This application consists of two sub-applications; REST API and Web UI, which both are exposed on the same port.

  • REST API: HTTP API of application backend. Accessed via /api in path.
  • Web UI: Web application to display main metrics/measurements of kubernetes. Accessed via /web in path.

Purposes

This application aims to:

  • Create trusted and reliable system to accurately monitor jobs' resource utilization (CPU,Memory,GPU) in each containers' across a Kubernetes cluster.
  • Provide an interface between metrics database and EPFL's SIFAC billing system.

Getting Started

These instructions will get you a copy of the project up and running on your local machine for development and testing purposes.

1. Dependencies

To run the application for development, you need to install minimum dependencies, listed on requirements.txt file. To install, execute:

./install-dependencies

2. Environment Variables

Export several environment variables before running the application:

# Configurations to connect and read to and from influxdb instance
export INFLUXDB_HOST="<your_influxdb_instance_hostname>"
export INFLUXDB_PORT="<your_influxdb_instance_port>"
export INFLUXDB_USER="<your_influxdb_account_username>"
export INFLUXDB_PASS="<your_influxdb_account_password>"
export INFLUXDB_DB="<your_influxdb_db_name>"

# Configurations for API authentication
export API_USERNAME="<username>"
export API_PASSWORD="<password>"

3. Logging

Create the default logging directory of the application and make it writable for user program.

sudo mkdir -p /logs/kube-monitoring
sudo chown $(id -u):$(id -g) /logs/kube-monitoring

4. Starting Application

To run, simply execute the start script to start the application and pass the desired port number as an argument.

# Example
./start-server 8000

Metrics

Note that there are main metrics and available metrics.

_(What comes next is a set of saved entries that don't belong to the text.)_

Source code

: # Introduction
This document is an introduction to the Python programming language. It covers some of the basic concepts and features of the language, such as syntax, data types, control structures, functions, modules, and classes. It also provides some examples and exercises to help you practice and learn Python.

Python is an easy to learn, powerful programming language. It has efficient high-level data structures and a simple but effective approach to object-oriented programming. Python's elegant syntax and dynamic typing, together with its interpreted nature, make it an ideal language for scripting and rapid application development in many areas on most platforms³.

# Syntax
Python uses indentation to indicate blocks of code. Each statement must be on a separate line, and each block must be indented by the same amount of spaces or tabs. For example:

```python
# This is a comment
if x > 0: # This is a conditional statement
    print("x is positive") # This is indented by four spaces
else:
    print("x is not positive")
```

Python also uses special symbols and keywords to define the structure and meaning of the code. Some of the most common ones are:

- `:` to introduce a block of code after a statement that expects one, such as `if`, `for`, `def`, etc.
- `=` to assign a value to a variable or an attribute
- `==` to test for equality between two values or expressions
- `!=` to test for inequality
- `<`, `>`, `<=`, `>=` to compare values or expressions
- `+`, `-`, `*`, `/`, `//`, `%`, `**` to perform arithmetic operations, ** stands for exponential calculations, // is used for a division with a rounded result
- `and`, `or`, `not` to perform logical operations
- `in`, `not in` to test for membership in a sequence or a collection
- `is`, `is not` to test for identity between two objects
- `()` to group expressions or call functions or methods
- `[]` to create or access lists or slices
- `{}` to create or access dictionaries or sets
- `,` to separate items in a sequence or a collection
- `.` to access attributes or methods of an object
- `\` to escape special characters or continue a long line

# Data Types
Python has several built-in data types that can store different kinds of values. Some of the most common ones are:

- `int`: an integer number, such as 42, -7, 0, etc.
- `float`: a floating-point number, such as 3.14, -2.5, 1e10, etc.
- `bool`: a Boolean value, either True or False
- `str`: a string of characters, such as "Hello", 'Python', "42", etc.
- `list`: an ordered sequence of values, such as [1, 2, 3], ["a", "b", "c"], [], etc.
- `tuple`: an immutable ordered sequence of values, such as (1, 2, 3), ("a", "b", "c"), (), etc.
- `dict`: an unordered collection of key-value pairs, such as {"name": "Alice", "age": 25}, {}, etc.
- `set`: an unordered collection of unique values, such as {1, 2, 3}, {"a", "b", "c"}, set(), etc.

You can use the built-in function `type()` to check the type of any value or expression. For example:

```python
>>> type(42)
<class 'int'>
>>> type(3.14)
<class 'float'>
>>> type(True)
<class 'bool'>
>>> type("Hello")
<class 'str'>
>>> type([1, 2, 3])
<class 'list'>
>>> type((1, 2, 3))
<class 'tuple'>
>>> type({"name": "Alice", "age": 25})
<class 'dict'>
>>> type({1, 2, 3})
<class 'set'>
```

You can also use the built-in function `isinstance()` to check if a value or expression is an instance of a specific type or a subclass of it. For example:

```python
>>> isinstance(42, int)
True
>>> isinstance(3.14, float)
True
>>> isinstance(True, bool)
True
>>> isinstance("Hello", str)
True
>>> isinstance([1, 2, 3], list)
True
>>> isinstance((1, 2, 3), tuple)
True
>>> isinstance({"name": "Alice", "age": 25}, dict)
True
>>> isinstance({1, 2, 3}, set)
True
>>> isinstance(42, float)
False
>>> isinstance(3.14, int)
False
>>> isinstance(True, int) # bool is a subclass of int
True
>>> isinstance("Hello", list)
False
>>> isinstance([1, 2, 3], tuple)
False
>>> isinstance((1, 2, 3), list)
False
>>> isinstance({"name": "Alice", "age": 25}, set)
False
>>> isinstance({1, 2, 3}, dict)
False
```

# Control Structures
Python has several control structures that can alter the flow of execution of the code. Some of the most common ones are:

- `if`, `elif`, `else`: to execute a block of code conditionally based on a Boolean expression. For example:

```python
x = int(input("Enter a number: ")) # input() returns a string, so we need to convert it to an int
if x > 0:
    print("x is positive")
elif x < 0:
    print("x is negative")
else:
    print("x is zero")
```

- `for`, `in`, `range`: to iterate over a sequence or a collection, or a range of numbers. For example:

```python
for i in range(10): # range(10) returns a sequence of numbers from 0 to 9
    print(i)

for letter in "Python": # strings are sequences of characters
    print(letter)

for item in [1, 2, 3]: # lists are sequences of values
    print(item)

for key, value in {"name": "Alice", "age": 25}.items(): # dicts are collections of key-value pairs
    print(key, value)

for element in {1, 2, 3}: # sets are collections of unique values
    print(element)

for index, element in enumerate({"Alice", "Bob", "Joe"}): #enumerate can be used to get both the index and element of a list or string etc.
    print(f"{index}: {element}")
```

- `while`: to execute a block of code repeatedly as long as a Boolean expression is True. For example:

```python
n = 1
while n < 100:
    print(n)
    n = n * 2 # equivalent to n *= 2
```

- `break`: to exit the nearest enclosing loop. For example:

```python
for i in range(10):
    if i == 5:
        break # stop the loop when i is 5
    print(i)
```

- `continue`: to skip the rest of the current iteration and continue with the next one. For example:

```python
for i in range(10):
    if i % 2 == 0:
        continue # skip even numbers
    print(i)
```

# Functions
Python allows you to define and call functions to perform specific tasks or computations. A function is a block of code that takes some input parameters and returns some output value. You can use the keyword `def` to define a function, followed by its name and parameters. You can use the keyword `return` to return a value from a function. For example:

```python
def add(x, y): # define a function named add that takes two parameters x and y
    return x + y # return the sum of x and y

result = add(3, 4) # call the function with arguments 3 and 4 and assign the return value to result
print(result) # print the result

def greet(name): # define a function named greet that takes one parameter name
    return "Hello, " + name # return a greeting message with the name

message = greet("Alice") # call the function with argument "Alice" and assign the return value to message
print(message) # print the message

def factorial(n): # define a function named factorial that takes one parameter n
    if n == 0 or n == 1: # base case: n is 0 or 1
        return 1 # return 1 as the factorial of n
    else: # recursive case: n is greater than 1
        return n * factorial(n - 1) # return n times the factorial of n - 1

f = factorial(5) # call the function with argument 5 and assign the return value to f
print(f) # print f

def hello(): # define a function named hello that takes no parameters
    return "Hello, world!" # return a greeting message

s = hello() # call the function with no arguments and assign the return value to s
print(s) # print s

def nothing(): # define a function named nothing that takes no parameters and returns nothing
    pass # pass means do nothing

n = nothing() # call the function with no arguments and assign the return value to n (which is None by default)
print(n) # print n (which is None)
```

  • Main metrics : Metrics/measurement that count for accounting utilization (usage) by pods. Basically, the utilization/usage rate of compute resources will be measured based on these metrics.
  • Available metrics: Metrics/measurement that available for query both in API and Web.

Main Metrics for API & Web

Metric Name Description
cpu/usage_rate CPU usage on all cores in millicores.
gpu/usage The usage of all gpus in megabytes.
memory/usage Total memory usage in bytes.

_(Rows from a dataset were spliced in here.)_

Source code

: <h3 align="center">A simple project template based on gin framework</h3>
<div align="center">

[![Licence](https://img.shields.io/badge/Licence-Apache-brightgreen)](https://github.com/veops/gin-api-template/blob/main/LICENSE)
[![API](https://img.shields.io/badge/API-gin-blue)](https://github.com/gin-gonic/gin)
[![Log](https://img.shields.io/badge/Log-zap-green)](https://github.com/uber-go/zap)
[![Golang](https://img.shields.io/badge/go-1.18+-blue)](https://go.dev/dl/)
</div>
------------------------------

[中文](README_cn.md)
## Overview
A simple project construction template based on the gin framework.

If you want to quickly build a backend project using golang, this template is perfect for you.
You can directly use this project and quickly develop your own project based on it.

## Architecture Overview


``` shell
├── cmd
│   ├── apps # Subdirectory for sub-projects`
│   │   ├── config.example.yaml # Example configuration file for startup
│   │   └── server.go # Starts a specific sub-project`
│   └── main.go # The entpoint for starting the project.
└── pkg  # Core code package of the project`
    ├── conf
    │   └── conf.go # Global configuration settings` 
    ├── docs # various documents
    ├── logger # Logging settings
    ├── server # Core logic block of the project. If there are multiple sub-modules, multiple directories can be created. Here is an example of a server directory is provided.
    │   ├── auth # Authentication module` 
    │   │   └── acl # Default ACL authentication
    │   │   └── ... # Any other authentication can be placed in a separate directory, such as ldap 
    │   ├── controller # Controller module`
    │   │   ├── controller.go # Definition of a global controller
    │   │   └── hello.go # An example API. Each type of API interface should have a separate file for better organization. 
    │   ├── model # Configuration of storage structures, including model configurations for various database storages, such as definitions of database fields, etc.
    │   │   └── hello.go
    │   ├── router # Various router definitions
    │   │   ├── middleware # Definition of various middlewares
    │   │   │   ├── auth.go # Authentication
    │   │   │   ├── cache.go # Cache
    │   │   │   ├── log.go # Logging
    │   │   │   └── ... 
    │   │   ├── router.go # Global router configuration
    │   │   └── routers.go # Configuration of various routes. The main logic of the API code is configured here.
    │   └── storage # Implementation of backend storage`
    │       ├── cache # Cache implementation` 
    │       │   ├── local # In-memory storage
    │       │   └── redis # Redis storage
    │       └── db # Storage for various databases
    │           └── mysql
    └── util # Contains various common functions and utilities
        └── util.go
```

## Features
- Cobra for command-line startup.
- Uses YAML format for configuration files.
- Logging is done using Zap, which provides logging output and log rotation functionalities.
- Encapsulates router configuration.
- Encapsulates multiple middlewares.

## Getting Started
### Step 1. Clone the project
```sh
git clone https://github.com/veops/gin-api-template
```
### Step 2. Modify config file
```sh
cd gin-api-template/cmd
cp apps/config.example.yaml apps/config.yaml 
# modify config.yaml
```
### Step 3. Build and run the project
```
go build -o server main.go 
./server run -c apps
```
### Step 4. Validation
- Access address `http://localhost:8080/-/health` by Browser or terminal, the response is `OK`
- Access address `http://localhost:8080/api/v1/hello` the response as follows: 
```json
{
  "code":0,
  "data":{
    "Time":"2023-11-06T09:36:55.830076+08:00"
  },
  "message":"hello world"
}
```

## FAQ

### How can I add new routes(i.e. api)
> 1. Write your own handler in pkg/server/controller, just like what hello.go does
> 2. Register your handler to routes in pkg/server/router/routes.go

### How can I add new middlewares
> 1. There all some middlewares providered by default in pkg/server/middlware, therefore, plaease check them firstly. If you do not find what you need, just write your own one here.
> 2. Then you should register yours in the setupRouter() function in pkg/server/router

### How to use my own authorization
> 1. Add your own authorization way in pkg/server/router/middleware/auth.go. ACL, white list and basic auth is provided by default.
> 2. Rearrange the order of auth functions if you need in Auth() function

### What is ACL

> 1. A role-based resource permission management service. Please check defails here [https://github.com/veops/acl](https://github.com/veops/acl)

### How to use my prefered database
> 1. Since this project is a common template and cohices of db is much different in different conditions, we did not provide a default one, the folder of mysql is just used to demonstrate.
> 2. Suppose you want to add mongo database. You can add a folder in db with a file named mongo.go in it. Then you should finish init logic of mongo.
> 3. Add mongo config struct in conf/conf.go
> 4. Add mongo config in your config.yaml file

Available Metrics for API and Web

Metric Name Description
cpu/limit CPU hard limit in millicores.
cpu/node_capacity Cpu capacity of a node.
cpu/node_allocatable Cpu allocatable of a node.
cpu/node_reservation Share of cpu that is reserved on the node allocatable.
cpu/node_utilization CPU utilization as a share of node allocatable.
cpu/request CPU request (the guaranteed amount of resources) in millicores.
cpu/usage Cumulative CPU usage on all cores.
cpu/usage_rate CPU usage on all cores in millicores.
filesystem/usage Total number of bytes consumed on a filesystem.
filesystem/limit The total size of filesystem in bytes.
filesystem/available The number of available bytes remaining in a the filesystem
filesystem/inodes The number of available inodes in a the filesystem
filesystem/inodes_free The number of free inodes remaining in a the filesystem
gpu/usage The usage on all gpus in Megabytes
memory/limit Memory hard limit in bytes.
memory/major_page_faults Number of major page faults.
memory/major_page_faults_rate Number of major page faults per second.
memory/node_capacity Memory capacity of a node.
memory/node_allocatable Memory allocatable of a node.
memory/node_reservation Share of memory that is reserved on the node allocatable.
memory/node_utilization Memory utilization as a share of memory allocatable.
memory/page_faults Number of page faults.
memory/page_faults_rate Number of page faults per second.
memory/request Memory request (the guaranteed amount of resources) in bytes.
memory/usage Total memory usage.
memory/cache Cache memory usage.
memory/rss RSS memory usage.
memory/working_set Total working set usage. Working set is the memory being used and not easily dropped by the kernel.
network/rx Cumulative number of bytes received over the network.
network/rx_errors Cumulative number of errors while receiving over the network.
network/rx_errors_rate Number of errors while receiving over the network per second.
network/rx_rate Number of bytes received over the network per second.
network/tx Cumulative number of bytes sent over the network
network/tx_errors Cumulative number of errors while sending over the network
network/tx_errors_rate Number of errors while sending over the network
network/tx_rate Number of bytes sent over the network per second.
uptime Number of milliseconds since the container was started.

The Application

For both API and WEB, it is possible to discover all available metrics by specifying which metric in URL path for each request. However, you have to type manually in the web application as non-main kubernetes metrics are not really concerned in this project.

Project Structure


├── app
│   ├── api             : Directory containing all views, and urls settings for API.
│   ├── kube-monitoring : Directory containing Django project main settings, urls configuration, custom logging spec.
│   ├── web             : Directory containing All methods, views, and urls settings for Web.
│   ├── manage.py       : Script to manage administrative settings of the project.

Logging

For both API and web, the application will write its logging to info.log and errors.log in /logs/kube-monitoring. To trace either debug, info or error in application:

tail -f /logs/kube-monitoring/info.log
# or
tail -f /logs/kube-monitoring/errors.log

API

The API service is available in /api/[metrics] path and works only with HTTP POST. Any other HTTP method will be rejected. Alongside the HTTP request, X-USERNAME and X-PASSWORD must be presented in HTTP request headers. The contents of these headers should match API_USERNAME and API_PASSWORD that are exported in environment.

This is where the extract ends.